Task brief: Which lines of the records below contain the word "estrategia"? Copy each of them out.

Provided material:
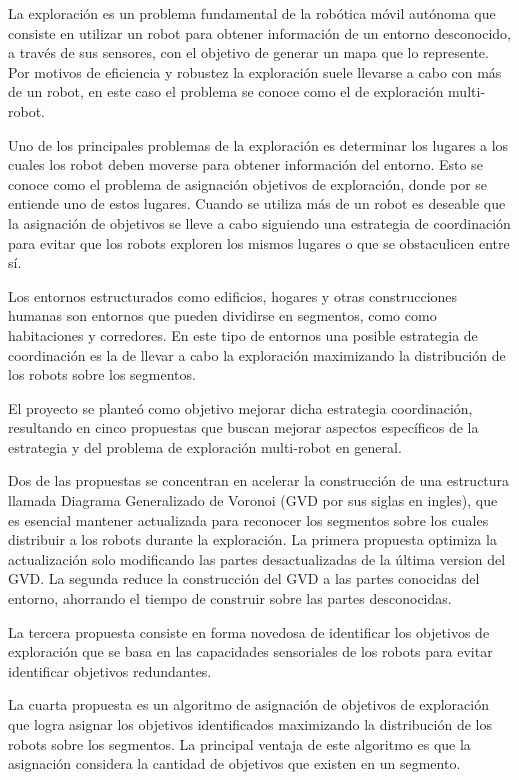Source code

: La exploración es un problema fundamental de la robótica móvil autónoma que
consiste en utilizar un robot para obtener información de un entorno
desconocido, a través de sus sensores, con el objetivo de generar un mapa que lo
represente. Por motivos de eficiencia y robustez la exploración suele llevarse
a cabo con más de un robot, en este caso el problema se conoce como el de
exploración multi-robot.

Uno de los principales problemas de la exploración es determinar los lugares a
los cuales los robot deben moverse para obtener información del entorno. Esto
se conoce como el problema de asignación objetivos de exploración, donde por
 se entiende uno de estos lugares. Cuando se
utiliza más de un robot es deseable que la asignación de objetivos se lleve
a cabo siguiendo una estrategia de coordinación para evitar que los robots
exploren los mismos lugares o que se obstaculicen entre sí.

Los entornos estructurados como edificios, hogares y otras construcciones
humanas son entornos que pueden dividirse en segmentos, como como habitaciones
y corredores. En este tipo de entornos una posible estrategia de coordinación
es la de llevar a cabo la exploración maximizando la distribución de los
robots sobre los segmentos. 

El proyecto se planteó como objetivo mejorar dicha estrategia coordinación,
resultando en cinco propuestas que buscan mejorar aspectos específicos de la
estrategia y del problema de exploración multi-robot en general.

Dos de las propuestas se concentran en acelerar la construcción de una
estructura llamada Diagrama Generalizado de Voronoi (GVD por sus siglas en
ingles), que es esencial mantener actualizada para reconocer los segmentos
sobre los cuales distribuir a los robots durante la exploración. La primera
propuesta optimiza la actualización solo modificando las partes desactualizadas 
de la última version del GVD. La segunda reduce la construcción del GVD a las
partes conocidas del entorno, ahorrando el tiempo de construir sobre las
partes desconocidas.

La tercera propuesta consiste en forma novedosa de identificar los objetivos de exploración
que se basa en las capacidades sensoriales de los robots para evitar
identificar objetivos redundantes.

La cuarta propuesta es un algoritmo de asignación de objetivos de exploración que
logra asignar los objetivos identificados maximizando la distribución de los
robots sobre los segmentos. La principal ventaja de este algoritmo es que la
asignación considera la cantidad de objetivos que existen en un segmento.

Solution to this exercise:
a cabo siguiendo una estrategia de coordinación para evitar que los robots
y corredores. En este tipo de entornos una posible estrategia de coordinación
El proyecto se planteó como objetivo mejorar dicha estrategia coordinación,
estrategia y del problema de exploración multi-robot en general.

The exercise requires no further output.